Daily score: 8
Workout:
A. Back squat; 3 sets of 10 @5-10# heavier
83x10x3
B. Sorensen hold; 30 seconds x8; rest 30 sec
30x8
C1. Hip thrust isometric holds; 30 seconds x6; rest 30 sec
30x6 with 33# bar
C2. Banded clam shells; 10 reps x6/side; rest 30 sec
10/side x 6
C3. Unloaded single leg reaches (like an RDL except you extend your
alternate arm out as far as you can get it); 5 reps x6; rest 3 min
5/side x 6
D. Hollow body holds; 30 seconds x6; rest 1 min
30x6
E. Underswitch; 6 slow controlled reps x5; rest 90 seconds
6 x 5
This is a solid hard workout even though it doesn't seem that way on paper.

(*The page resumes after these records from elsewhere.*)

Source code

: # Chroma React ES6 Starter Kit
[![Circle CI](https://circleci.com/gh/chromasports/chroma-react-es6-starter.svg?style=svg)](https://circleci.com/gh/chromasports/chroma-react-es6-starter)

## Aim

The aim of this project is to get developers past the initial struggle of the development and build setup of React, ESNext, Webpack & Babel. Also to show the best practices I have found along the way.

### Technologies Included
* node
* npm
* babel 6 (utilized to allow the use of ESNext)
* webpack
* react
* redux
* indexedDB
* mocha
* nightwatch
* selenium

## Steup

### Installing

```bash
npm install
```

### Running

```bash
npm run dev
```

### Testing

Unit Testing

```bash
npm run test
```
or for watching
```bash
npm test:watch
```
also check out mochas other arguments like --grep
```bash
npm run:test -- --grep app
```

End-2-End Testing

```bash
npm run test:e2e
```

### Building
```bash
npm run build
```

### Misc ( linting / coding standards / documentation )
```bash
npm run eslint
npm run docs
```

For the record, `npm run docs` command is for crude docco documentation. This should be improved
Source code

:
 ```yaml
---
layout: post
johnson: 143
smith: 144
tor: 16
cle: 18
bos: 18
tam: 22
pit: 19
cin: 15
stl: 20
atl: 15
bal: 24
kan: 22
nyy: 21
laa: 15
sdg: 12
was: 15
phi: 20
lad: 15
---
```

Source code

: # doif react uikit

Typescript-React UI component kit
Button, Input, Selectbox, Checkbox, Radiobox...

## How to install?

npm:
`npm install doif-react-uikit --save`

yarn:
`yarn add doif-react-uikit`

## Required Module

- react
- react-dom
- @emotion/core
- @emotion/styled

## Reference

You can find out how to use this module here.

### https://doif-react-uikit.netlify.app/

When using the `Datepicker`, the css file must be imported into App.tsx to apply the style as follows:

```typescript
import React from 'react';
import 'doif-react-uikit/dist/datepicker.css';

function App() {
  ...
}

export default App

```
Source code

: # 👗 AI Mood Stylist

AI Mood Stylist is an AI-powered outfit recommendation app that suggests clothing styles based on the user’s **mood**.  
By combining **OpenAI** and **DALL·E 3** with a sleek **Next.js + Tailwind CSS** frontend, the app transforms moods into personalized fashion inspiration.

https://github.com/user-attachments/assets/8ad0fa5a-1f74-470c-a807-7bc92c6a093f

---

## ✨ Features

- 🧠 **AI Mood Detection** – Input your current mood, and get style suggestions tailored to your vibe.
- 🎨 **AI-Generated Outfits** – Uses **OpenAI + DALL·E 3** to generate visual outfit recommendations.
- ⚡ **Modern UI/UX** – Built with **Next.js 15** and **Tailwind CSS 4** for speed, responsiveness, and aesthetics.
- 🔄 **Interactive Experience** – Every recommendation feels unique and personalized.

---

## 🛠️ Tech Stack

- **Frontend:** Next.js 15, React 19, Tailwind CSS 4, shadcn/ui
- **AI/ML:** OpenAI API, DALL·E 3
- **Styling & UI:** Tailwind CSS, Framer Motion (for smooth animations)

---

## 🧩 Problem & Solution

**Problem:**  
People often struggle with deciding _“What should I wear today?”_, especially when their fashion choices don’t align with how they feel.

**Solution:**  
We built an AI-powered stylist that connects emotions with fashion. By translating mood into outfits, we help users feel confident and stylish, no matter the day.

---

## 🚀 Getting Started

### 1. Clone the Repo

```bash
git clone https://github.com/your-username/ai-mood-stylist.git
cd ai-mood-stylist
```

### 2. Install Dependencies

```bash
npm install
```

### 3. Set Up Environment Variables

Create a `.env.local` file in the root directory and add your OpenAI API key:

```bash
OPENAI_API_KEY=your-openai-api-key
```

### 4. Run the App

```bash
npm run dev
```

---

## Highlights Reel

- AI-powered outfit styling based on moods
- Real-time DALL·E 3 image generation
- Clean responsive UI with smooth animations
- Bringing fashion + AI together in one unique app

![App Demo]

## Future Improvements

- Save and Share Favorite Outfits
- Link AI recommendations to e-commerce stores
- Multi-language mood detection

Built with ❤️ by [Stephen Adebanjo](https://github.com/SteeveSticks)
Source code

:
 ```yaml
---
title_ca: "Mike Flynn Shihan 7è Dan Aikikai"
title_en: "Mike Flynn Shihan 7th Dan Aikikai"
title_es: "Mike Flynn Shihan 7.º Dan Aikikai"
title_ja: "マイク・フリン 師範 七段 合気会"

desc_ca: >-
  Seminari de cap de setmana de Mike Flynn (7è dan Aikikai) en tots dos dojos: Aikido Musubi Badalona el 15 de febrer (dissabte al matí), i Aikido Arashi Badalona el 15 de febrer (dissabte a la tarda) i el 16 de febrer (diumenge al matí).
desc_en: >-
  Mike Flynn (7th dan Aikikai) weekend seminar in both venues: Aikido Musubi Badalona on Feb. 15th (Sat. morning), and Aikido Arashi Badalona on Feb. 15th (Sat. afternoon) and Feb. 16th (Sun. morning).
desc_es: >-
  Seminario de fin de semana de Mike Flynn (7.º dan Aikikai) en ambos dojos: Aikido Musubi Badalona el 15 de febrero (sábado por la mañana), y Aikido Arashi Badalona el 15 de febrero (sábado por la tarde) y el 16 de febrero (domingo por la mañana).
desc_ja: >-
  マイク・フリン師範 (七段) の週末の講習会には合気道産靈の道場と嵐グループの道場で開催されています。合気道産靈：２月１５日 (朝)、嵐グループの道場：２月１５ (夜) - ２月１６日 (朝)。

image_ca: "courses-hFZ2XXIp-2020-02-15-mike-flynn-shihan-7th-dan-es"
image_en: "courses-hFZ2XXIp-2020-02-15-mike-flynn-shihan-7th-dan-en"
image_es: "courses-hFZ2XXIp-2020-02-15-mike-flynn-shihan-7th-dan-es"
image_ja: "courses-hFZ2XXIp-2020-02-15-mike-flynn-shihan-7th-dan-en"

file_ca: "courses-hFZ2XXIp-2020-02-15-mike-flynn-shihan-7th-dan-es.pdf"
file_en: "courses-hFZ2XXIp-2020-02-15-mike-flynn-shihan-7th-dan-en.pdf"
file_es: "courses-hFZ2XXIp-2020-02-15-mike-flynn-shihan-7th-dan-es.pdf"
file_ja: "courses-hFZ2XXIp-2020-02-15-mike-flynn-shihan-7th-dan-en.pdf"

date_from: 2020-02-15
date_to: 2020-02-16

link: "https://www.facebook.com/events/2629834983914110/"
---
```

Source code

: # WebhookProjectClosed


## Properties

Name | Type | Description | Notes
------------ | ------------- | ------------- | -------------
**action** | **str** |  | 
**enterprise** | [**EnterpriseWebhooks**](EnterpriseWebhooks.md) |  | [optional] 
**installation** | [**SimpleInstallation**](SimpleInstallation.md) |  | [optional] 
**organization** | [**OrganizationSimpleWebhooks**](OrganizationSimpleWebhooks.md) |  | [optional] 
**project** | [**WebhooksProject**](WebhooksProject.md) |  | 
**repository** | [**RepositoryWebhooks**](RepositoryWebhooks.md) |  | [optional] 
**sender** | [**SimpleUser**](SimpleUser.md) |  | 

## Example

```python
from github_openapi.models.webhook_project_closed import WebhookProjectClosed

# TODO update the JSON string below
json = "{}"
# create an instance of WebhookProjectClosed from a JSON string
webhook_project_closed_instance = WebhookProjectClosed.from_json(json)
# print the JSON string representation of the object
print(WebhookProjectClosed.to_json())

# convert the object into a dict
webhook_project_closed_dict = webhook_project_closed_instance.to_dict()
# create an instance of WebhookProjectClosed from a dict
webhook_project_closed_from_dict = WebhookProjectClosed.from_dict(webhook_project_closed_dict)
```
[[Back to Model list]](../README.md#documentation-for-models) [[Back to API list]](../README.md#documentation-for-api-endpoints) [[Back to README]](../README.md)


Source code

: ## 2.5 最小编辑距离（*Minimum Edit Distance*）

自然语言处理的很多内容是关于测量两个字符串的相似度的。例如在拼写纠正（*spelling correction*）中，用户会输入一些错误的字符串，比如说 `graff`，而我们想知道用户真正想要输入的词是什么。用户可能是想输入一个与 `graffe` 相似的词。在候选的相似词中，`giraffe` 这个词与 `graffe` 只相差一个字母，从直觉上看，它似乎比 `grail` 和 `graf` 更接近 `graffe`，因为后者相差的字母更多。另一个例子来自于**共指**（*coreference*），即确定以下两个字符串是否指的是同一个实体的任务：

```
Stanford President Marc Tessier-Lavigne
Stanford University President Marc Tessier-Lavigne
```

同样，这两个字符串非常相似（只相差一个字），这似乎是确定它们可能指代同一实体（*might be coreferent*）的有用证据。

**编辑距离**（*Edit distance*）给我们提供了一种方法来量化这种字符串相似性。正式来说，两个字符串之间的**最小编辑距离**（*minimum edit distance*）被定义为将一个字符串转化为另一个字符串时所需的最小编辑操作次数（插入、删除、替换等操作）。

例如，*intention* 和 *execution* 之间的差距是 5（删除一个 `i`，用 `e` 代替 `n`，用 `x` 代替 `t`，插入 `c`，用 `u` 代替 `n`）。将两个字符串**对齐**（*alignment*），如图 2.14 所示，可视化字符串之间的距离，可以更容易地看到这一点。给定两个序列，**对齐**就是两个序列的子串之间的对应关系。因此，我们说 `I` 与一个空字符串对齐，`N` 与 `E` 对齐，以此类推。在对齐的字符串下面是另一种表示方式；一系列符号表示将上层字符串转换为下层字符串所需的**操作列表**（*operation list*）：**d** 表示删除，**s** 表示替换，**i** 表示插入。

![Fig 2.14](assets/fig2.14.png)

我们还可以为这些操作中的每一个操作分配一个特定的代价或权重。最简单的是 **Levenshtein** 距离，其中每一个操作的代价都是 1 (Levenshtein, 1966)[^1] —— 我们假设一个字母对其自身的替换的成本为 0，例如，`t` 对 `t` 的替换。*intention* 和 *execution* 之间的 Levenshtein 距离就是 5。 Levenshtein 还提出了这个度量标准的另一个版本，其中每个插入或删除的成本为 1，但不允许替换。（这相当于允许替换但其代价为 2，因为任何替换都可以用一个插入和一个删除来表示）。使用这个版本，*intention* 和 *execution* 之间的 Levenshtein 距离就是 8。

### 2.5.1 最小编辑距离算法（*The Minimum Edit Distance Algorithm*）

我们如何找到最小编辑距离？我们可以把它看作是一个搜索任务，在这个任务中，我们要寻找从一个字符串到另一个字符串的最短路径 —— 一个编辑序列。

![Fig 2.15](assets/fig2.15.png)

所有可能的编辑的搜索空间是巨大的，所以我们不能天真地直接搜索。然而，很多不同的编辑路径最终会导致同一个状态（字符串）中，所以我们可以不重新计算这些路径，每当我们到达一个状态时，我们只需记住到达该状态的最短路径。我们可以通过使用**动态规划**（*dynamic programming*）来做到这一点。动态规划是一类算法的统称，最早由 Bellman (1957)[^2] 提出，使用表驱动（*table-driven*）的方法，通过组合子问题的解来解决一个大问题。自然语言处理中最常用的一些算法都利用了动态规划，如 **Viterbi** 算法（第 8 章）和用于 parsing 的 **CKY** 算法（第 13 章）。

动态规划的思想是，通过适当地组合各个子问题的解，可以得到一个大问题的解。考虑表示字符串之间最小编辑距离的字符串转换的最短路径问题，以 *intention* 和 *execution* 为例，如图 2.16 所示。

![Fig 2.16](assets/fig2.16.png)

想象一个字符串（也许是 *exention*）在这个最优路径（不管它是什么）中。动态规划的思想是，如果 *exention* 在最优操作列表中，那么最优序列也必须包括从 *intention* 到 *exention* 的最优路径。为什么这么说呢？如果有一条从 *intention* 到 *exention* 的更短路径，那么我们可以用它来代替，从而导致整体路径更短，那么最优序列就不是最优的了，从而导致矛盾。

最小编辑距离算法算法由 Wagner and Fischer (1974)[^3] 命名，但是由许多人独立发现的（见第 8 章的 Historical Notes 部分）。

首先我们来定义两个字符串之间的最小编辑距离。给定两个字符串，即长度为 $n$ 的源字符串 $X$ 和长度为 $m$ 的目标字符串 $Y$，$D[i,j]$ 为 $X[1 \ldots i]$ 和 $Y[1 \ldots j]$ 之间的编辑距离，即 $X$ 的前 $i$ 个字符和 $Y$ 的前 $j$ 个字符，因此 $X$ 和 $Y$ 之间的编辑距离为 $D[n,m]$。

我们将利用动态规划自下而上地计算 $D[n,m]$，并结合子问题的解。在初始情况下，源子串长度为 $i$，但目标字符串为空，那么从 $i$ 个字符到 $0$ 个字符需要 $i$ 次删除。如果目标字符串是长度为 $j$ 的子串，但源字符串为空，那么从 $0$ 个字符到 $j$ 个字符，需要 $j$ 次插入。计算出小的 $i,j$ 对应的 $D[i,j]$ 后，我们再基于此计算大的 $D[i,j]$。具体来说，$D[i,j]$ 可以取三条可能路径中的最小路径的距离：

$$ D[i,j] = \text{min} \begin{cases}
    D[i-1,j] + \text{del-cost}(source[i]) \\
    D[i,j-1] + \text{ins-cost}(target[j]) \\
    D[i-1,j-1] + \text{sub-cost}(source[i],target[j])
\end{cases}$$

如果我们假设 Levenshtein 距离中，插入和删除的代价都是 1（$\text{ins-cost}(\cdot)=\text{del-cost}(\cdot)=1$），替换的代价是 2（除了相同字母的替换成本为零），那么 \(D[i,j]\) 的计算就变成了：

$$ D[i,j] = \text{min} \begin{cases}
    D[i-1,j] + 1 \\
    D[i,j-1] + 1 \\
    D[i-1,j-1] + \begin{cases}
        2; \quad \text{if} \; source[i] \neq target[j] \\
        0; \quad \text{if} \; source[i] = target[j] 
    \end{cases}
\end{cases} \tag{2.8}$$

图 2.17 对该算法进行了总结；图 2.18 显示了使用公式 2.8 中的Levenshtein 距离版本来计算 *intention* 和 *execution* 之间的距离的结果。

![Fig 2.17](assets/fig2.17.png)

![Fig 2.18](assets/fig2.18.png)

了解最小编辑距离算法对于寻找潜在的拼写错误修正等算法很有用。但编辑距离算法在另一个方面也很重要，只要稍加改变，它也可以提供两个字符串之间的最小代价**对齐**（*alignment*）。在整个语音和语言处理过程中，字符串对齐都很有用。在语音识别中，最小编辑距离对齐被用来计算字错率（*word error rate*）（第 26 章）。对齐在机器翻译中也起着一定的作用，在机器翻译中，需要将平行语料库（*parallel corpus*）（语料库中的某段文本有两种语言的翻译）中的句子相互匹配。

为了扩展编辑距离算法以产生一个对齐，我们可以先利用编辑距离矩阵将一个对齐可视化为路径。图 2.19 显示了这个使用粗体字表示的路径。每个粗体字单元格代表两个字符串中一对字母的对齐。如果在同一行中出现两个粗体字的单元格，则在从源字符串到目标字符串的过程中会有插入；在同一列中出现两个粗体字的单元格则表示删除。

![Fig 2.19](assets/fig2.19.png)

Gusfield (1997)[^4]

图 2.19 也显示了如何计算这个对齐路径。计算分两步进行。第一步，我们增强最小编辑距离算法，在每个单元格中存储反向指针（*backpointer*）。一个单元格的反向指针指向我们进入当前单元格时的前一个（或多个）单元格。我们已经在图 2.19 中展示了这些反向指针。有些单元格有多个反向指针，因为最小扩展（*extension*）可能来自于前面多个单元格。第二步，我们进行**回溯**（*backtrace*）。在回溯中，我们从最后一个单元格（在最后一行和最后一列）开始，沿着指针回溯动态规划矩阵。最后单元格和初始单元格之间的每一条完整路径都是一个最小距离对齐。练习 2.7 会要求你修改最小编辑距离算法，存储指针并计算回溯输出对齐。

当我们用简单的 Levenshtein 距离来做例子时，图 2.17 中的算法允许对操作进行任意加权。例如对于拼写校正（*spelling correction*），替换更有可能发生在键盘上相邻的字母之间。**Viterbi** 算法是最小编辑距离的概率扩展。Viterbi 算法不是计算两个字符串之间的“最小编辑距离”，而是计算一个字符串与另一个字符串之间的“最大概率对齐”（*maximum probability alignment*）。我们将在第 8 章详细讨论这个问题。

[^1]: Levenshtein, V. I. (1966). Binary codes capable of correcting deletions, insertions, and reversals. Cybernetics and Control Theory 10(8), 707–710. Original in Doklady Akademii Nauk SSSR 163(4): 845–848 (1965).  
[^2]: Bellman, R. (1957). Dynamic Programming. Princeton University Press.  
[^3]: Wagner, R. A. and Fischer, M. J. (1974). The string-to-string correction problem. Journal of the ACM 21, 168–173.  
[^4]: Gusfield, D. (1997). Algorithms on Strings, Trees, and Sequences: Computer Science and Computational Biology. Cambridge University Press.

My whole torso is tired now. Squats felt way better this leg, injury feels stronger in general. However, it is sad that 83# did not exactly feel 'light'. Sor holds are tough the last 5 seconds. Hardest part of the C series was the hip thrust isomeric holds. Left leg on the reaches felt way better this week, no painful pulling under the butt. Hollow body hold are so tough...last one was not the best form. Under switch sucks but I know it is doing something because it lights my core up. Thanks!